### Activity
Count every line in the records below that contains the string "strictly". Report that number alone.

Stored data
════════

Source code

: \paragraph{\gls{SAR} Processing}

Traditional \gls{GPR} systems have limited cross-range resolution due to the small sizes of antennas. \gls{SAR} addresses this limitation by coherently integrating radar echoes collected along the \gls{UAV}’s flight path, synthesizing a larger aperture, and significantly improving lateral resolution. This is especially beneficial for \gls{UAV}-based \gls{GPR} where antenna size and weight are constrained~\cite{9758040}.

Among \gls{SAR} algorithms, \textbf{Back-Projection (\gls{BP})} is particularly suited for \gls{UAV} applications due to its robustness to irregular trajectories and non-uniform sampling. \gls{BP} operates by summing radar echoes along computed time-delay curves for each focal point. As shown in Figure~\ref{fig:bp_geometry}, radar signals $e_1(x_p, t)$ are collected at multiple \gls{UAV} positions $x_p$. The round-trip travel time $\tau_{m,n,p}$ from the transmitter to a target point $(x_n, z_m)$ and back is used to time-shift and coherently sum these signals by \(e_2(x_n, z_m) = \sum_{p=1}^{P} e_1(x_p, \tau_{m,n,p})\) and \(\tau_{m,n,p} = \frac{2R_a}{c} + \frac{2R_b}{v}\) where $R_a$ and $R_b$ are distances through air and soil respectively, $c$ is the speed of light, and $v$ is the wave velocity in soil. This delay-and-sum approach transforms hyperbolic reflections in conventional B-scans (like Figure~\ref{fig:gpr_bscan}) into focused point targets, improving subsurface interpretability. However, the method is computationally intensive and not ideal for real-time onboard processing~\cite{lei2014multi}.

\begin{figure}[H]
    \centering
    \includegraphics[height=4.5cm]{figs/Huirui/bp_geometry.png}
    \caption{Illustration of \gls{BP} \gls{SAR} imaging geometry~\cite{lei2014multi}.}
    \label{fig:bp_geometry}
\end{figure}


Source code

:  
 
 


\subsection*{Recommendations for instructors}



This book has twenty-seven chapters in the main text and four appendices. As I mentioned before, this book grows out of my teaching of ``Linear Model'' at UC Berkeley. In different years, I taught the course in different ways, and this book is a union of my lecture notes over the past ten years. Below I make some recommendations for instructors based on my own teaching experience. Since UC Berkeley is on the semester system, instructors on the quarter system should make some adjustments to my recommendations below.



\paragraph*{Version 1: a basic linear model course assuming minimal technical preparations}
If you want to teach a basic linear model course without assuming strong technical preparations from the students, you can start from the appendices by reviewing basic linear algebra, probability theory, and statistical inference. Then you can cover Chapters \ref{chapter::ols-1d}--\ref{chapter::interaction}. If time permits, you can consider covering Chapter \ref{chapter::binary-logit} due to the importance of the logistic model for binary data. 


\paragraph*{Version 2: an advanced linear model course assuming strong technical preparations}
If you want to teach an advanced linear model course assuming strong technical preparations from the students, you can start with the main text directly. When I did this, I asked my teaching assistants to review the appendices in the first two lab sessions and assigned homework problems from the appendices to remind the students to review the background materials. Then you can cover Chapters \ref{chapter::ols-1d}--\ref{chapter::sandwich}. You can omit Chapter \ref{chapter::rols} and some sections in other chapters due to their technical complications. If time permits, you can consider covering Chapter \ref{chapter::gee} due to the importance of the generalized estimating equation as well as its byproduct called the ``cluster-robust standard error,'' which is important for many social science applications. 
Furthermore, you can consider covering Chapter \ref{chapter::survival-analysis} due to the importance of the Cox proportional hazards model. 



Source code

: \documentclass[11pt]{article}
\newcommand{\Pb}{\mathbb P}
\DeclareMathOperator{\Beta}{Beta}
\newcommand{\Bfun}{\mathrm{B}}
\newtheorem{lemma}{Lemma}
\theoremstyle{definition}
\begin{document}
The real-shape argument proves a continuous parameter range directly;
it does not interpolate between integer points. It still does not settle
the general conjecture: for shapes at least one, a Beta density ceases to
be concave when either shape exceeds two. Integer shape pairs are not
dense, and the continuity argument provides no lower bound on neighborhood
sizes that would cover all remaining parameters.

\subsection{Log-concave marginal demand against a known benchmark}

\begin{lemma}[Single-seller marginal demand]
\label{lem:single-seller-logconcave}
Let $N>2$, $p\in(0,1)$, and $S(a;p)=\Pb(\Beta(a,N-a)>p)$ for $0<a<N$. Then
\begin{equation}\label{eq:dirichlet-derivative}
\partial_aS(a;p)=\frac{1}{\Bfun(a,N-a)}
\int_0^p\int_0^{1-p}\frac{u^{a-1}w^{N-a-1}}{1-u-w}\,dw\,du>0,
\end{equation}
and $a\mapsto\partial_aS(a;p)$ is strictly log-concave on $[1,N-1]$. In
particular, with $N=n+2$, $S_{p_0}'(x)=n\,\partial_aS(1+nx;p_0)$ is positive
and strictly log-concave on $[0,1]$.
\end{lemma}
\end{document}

════════

### Written answer
2